Stored data entries:
══════════

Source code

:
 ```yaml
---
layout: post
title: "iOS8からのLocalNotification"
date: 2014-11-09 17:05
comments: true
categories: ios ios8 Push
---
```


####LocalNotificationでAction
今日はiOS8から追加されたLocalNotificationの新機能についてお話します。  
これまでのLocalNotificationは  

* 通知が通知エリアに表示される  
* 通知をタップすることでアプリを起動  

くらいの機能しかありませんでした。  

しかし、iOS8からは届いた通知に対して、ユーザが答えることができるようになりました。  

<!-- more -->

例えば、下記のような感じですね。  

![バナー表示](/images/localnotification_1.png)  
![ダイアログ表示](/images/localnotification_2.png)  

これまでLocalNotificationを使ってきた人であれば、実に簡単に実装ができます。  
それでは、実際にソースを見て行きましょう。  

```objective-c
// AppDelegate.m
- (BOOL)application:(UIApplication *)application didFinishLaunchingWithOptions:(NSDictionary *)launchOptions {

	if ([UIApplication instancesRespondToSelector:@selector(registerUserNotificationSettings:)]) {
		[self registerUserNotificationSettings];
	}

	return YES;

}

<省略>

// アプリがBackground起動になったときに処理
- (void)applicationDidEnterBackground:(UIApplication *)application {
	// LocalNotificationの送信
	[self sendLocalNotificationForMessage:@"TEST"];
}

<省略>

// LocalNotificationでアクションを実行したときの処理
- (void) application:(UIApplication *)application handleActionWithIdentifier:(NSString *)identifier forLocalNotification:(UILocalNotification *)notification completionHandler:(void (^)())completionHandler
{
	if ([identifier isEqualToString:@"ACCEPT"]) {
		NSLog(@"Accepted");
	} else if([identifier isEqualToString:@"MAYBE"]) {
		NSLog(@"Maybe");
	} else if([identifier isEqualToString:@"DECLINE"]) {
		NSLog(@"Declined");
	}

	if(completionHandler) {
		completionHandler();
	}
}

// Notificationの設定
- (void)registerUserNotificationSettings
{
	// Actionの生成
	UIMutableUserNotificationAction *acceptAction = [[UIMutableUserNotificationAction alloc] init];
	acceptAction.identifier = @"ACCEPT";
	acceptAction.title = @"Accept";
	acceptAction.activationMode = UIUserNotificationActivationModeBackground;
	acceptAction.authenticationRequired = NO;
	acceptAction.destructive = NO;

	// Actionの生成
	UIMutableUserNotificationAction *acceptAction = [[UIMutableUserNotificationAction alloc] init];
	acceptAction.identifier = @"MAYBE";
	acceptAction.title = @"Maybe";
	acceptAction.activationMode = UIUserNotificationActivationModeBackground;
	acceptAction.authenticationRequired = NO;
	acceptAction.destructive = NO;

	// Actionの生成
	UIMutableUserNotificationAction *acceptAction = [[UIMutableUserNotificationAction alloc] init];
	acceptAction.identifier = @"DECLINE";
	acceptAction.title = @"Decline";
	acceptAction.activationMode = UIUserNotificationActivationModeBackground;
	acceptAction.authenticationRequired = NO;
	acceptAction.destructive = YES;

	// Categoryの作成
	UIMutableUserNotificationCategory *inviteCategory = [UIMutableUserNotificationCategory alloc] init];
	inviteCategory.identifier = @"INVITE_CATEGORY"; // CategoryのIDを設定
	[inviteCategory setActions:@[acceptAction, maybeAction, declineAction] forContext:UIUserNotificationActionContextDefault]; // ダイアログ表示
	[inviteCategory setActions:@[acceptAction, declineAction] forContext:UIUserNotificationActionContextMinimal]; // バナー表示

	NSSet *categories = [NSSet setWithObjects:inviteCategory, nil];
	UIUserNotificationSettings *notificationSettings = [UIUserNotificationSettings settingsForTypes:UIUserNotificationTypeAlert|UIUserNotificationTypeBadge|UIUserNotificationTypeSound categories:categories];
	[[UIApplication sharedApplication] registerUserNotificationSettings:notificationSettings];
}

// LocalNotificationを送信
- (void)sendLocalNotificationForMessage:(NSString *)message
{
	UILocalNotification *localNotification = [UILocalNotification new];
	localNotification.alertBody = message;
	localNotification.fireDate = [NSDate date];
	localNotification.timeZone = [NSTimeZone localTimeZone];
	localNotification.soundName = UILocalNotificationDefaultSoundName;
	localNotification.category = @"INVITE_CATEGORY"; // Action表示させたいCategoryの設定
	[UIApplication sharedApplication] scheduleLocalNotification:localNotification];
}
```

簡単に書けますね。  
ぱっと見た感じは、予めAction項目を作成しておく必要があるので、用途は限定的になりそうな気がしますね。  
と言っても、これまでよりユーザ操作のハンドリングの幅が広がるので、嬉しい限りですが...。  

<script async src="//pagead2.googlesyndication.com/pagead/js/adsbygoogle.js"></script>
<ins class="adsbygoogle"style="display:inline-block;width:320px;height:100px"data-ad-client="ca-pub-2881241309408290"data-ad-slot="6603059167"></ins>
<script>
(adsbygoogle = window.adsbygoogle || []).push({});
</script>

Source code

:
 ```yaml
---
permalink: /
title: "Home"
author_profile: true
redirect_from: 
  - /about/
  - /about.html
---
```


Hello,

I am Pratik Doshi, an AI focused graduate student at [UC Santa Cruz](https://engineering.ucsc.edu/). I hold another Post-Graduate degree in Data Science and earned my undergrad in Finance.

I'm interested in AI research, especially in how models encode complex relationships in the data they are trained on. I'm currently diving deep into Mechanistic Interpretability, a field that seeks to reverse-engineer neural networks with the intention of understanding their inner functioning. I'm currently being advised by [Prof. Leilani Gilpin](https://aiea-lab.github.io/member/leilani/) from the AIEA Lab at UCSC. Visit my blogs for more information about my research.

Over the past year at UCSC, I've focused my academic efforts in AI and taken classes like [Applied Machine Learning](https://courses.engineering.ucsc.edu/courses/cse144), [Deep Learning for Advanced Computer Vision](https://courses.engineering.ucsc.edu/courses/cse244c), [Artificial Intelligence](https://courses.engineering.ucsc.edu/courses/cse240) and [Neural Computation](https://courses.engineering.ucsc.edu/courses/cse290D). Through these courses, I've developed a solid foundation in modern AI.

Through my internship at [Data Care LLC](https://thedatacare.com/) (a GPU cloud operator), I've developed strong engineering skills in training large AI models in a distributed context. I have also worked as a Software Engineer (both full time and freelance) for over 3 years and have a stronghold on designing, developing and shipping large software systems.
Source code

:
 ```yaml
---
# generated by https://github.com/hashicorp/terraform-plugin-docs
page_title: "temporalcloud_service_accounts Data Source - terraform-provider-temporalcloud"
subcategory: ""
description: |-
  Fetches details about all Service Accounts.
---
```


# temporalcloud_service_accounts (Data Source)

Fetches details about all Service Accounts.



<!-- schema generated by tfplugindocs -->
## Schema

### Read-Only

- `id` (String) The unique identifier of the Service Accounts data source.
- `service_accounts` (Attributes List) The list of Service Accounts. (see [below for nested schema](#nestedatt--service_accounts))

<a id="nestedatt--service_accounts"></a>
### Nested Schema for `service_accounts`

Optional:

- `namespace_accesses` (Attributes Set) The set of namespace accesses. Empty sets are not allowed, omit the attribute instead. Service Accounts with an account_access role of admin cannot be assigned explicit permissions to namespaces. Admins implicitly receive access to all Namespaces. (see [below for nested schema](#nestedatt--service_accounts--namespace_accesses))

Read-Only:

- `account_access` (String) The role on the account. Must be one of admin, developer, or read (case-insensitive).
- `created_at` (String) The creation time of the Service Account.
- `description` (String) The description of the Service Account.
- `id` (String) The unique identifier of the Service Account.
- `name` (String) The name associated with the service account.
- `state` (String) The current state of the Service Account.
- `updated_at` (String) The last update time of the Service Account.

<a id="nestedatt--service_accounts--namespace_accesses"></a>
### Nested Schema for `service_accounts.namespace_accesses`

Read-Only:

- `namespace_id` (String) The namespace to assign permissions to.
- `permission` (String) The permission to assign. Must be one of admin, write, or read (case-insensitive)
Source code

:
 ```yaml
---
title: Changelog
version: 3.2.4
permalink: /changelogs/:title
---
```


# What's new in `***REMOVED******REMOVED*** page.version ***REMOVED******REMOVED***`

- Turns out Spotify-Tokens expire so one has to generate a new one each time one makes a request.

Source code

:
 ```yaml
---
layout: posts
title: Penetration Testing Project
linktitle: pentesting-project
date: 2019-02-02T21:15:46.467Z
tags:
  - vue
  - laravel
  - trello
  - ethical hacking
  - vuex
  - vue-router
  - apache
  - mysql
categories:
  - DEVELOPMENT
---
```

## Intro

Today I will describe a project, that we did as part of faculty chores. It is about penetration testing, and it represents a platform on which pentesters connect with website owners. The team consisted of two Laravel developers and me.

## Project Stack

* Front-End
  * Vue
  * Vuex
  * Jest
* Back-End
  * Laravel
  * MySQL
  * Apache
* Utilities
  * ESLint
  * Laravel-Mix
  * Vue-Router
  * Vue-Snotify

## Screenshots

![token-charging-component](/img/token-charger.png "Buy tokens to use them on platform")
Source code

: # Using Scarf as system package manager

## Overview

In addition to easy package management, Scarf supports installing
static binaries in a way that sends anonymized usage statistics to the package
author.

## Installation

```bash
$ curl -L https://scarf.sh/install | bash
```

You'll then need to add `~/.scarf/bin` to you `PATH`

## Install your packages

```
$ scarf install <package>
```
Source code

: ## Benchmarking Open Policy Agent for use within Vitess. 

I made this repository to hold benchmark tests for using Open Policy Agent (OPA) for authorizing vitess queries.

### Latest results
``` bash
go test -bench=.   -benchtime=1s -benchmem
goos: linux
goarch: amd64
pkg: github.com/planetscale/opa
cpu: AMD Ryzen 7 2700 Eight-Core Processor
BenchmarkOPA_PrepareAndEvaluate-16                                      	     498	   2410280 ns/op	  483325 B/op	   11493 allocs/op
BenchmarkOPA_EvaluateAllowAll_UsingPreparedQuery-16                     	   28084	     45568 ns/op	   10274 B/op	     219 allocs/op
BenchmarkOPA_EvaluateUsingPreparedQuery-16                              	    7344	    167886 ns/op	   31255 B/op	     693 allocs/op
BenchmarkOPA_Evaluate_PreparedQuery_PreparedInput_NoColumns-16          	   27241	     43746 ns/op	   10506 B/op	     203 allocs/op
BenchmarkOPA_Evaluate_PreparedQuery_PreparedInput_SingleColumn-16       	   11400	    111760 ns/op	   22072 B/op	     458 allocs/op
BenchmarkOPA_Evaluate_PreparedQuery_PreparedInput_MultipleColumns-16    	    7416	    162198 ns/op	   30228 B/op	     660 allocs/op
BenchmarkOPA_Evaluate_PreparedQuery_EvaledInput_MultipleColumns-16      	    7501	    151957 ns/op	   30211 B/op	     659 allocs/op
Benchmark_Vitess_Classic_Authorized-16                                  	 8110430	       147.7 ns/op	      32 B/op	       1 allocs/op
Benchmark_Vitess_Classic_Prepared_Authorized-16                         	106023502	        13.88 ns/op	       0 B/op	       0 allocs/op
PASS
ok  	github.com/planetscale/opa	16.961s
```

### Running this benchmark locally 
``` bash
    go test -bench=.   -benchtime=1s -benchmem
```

══════════

Pick from the records each line that contains the word "registerUserNotificationSettings" and show it.

Exercise answer:
	if ([UIApplication instancesRespondToSelector:@selector(registerUserNotificationSettings:)]) {
		[self registerUserNotificationSettings];
- (void)registerUserNotificationSettings
	[[UIApplication sharedApplication] registerUserNotificationSettings:notificationSettings];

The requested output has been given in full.